ASSIGNMENT – Set down exactly the lines below, starting at the one that contains "of any other" and ending at the one that contains "step by step.", with both of those lines included and nothing else.

※ ※ ※

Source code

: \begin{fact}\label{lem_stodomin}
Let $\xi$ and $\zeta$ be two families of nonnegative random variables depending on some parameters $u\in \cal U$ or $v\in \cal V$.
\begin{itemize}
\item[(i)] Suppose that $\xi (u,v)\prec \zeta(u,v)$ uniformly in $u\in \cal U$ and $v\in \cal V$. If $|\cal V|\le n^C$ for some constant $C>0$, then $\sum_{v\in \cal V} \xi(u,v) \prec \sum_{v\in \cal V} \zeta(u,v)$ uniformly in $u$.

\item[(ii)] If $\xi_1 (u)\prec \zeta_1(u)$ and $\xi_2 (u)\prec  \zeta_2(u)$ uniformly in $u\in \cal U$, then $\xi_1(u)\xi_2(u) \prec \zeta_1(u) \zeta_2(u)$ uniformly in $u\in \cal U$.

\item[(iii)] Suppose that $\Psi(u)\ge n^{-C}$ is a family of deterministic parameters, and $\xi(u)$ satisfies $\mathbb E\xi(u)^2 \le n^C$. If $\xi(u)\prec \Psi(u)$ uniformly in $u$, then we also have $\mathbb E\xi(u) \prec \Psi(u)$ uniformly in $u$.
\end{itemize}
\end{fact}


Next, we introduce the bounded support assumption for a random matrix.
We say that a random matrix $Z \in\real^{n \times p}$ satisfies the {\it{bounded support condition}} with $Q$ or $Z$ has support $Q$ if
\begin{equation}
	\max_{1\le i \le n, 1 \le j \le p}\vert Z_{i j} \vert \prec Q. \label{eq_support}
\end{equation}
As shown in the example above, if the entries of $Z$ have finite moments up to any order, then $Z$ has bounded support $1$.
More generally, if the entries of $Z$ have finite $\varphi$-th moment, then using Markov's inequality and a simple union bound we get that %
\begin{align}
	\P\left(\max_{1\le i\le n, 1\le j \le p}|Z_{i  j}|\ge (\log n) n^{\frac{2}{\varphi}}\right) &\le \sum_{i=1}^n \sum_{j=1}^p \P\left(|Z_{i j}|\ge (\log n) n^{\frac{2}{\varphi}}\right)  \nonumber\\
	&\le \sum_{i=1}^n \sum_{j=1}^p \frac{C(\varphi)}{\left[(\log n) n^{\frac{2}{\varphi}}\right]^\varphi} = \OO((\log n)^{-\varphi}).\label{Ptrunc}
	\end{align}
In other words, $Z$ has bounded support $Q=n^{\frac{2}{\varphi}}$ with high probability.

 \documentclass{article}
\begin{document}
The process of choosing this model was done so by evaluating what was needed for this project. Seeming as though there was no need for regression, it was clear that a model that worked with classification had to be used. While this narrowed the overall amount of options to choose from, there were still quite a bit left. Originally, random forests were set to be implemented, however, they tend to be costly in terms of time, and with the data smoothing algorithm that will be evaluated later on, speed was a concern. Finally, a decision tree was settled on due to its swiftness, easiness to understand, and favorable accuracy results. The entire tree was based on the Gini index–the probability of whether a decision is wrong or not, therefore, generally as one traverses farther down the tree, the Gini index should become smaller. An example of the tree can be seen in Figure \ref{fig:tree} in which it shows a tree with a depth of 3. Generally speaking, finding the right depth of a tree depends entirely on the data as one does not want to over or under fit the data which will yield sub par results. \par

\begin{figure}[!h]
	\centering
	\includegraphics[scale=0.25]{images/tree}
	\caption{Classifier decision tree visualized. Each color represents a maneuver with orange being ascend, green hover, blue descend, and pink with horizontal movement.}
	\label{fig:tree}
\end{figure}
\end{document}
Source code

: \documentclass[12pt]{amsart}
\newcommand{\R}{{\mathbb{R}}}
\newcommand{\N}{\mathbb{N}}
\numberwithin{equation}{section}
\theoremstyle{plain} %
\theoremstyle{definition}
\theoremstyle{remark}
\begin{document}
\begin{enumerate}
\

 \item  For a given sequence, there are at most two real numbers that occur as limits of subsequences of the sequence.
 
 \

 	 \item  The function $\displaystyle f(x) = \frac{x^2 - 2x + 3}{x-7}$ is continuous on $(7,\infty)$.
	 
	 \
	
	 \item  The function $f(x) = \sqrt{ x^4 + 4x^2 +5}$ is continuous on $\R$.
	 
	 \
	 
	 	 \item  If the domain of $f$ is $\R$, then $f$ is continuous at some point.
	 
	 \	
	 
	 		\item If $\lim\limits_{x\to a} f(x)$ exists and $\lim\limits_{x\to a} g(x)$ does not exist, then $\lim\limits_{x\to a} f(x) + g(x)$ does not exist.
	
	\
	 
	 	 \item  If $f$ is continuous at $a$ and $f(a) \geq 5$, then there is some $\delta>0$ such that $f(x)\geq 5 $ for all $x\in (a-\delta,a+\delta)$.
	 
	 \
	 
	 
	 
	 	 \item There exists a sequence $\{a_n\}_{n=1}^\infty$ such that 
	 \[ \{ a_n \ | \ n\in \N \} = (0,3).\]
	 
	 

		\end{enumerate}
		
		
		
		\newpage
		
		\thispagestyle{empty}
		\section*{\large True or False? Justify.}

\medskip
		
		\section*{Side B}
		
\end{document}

※ ※ ※

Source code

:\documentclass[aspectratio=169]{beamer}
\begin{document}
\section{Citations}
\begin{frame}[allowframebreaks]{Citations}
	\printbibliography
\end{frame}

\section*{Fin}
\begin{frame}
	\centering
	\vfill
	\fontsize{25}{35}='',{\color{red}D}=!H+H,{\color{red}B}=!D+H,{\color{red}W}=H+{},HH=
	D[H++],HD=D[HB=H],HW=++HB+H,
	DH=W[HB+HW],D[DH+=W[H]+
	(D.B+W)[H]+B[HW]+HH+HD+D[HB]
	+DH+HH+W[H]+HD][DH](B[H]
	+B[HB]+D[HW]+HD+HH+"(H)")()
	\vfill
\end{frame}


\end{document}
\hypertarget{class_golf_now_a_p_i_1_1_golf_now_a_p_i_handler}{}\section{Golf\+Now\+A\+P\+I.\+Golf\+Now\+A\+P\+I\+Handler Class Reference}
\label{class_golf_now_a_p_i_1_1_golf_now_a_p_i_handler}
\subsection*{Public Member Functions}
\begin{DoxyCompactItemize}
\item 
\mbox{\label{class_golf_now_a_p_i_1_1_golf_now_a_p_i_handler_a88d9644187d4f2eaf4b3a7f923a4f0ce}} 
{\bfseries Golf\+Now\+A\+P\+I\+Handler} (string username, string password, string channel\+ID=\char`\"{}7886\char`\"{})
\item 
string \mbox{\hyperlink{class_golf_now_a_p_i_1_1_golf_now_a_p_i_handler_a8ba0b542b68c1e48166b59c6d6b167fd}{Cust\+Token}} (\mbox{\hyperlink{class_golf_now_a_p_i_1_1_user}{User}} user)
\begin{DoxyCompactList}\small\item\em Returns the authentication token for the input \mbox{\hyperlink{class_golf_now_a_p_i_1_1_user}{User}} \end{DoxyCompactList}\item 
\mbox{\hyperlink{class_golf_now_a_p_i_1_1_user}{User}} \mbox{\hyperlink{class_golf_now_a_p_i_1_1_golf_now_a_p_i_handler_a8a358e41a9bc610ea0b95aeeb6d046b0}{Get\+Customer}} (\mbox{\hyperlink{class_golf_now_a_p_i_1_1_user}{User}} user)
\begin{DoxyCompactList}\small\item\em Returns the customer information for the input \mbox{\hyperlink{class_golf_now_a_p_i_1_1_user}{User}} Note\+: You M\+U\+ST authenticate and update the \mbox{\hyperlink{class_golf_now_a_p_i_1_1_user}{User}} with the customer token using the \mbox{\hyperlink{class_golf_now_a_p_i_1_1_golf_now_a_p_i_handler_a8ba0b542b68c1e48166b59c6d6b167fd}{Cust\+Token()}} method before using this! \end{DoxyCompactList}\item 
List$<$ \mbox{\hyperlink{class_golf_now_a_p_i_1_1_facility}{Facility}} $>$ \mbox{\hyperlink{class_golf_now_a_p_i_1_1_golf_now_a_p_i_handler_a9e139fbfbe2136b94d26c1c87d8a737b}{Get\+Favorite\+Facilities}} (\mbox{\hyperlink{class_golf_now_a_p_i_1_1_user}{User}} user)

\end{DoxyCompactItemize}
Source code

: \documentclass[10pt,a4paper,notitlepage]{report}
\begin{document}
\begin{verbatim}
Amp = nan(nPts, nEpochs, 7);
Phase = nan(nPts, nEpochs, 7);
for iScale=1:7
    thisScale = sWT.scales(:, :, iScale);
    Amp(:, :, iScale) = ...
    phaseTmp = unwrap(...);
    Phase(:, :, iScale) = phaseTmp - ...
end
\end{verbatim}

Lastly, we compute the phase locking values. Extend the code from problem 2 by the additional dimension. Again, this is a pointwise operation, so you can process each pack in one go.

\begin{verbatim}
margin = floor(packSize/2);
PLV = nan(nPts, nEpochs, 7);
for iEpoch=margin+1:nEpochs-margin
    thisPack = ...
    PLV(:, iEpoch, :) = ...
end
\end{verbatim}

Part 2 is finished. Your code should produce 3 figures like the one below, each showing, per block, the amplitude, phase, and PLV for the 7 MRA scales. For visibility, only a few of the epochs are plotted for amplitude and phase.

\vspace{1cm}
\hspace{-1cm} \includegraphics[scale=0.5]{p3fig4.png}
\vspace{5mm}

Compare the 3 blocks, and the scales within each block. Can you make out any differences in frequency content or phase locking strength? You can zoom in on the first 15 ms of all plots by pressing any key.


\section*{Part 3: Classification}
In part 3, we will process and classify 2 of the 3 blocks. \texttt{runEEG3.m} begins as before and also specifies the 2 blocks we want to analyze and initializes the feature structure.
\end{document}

※ ※ ※

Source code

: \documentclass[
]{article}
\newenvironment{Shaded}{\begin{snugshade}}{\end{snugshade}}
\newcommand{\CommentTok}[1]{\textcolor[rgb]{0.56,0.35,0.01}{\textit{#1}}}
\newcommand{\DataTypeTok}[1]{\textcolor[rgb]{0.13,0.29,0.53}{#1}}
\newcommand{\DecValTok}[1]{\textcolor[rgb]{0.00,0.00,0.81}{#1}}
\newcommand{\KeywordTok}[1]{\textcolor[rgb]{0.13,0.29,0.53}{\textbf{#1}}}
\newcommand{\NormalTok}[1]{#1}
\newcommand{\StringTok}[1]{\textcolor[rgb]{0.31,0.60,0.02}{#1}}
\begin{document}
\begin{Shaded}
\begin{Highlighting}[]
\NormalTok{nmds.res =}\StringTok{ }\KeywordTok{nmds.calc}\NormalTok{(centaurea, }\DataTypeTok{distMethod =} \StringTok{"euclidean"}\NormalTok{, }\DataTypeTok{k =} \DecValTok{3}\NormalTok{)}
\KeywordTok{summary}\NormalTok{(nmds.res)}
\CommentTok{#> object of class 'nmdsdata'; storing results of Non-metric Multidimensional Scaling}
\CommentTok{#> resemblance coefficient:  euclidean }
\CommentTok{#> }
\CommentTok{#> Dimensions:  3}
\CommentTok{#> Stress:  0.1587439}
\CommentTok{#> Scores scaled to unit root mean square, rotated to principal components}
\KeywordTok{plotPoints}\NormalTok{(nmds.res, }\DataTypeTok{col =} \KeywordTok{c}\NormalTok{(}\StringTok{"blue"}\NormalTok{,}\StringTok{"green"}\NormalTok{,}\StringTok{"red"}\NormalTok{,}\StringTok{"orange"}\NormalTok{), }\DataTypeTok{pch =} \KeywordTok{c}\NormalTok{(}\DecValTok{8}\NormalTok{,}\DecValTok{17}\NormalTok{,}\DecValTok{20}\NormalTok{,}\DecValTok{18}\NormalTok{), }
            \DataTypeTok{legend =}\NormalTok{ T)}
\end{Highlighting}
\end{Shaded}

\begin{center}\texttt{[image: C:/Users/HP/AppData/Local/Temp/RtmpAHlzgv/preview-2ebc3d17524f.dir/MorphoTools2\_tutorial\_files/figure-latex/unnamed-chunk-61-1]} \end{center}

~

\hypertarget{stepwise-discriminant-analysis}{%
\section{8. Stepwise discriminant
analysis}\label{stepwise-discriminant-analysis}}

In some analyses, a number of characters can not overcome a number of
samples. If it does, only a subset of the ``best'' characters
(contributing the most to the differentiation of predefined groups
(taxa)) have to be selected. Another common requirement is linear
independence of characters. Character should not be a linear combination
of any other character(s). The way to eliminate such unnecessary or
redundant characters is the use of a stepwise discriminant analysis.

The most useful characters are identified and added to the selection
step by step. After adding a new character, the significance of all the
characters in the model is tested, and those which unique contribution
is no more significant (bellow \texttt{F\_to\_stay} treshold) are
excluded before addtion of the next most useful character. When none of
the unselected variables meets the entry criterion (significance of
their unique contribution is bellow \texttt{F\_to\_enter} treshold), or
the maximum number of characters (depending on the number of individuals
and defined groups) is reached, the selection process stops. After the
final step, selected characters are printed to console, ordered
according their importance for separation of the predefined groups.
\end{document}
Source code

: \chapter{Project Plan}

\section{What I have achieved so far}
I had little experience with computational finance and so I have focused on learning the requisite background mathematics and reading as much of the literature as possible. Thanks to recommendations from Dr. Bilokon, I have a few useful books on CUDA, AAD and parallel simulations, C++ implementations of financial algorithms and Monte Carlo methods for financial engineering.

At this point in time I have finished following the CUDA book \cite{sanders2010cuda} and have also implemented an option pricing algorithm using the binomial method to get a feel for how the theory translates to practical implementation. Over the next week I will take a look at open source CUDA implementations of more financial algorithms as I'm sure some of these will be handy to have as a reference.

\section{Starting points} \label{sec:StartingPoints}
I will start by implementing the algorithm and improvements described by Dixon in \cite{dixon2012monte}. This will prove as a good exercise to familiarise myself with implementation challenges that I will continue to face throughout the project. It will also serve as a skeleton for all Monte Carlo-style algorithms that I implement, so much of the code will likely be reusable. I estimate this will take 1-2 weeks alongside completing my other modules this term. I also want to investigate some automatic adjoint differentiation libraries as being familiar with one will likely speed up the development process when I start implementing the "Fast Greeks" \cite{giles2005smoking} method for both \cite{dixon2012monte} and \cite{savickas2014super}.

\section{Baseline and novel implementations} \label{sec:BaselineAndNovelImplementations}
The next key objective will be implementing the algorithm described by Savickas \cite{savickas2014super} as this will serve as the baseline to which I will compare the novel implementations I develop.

※ ※ ※

TASK SOLUTION –
of any other character(s). The way to eliminate such unnecessary or
redundant characters is the use of a stepwise discriminant analysis.

The most useful characters are identified and added to the selection
step by step. After adding a new character, the significance of all the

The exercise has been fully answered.